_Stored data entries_

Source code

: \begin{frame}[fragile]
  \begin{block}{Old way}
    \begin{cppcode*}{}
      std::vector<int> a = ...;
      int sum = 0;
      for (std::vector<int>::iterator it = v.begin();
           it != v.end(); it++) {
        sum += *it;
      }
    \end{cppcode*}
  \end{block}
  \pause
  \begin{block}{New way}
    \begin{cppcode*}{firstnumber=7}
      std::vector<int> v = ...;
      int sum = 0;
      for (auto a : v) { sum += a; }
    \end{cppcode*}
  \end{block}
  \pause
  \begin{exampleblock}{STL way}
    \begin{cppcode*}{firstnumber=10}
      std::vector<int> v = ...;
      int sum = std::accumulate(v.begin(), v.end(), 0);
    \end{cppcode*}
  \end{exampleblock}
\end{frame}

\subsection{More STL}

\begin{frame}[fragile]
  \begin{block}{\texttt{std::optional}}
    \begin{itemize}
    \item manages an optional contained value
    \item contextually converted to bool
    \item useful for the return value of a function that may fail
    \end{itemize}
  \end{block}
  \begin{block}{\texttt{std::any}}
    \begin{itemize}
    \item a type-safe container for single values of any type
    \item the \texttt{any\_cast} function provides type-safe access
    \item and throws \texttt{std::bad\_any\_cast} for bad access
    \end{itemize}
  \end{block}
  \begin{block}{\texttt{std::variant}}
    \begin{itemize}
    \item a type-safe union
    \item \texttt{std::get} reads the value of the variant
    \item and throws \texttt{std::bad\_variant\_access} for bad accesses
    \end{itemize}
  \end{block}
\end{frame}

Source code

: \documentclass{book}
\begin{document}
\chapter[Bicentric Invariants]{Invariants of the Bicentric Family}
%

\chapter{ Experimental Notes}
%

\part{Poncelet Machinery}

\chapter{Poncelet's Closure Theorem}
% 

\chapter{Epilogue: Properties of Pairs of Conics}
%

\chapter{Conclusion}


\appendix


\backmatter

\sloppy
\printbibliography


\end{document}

_WORK TASK_
Exactly as given, repeat each line above.

_RESPONSE_
Source code

: \begin{frame}[fragile]
  \begin{block}{Old way}
    \begin{cppcode*}{}
      std::vector<int> a = ...;
      int sum = 0;
      for (std::vector<int>::iterator it = v.begin();
           it != v.end(); it++) {
        sum += *it;
      }
    \end{cppcode*}
  \end{block}
  \pause
  \begin{block}{New way}
    \begin{cppcode*}{firstnumber=7}
      std::vector<int> v = ...;
      int sum = 0;
      for (auto a : v) { sum += a; }
    \end{cppcode*}
  \end{block}
  \pause
  \begin{exampleblock}{STL way}
    \begin{cppcode*}{firstnumber=10}
      std::vector<int> v = ...;
      int sum = std::accumulate(v.begin(), v.end(), 0);
    \end{cppcode*}
  \end{exampleblock}
\end{frame}

\subsection{More STL}

\begin{frame}[fragile]
  \begin{block}{\texttt{std::optional}}
    \begin{itemize}
    \item manages an optional contained value
    \item contextually converted to bool
    \item useful for the return value of a function that may fail
    \end{itemize}
  \end{block}
  \begin{block}{\texttt{std::any}}
    \begin{itemize}
    \item a type-safe container for single values of any type
    \item the \texttt{any\_cast} function provides type-safe access
    \item and throws \texttt{std::bad\_any\_cast} for bad access
    \end{itemize}
  \end{block}
  \begin{block}{\texttt{std::variant}}
    \begin{itemize}
    \item a type-safe union
    \item \texttt{std::get} reads the value of the variant
    \item and throws \texttt{std::bad\_variant\_access} for bad accesses
    \end{itemize}
  \end{block}
\end{frame}

Source code

: \documentclass{book}
\begin{document}
\chapter[Bicentric Invariants]{Invariants of the Bicentric Family}
%

\chapter{ Experimental Notes}
%

\part{Poncelet Machinery}

\chapter{Poncelet's Closure Theorem}
% 

\chapter{Epilogue: Properties of Pairs of Conics}
%

\chapter{Conclusion}


\appendix


\backmatter

\sloppy
\printbibliography


\end{document}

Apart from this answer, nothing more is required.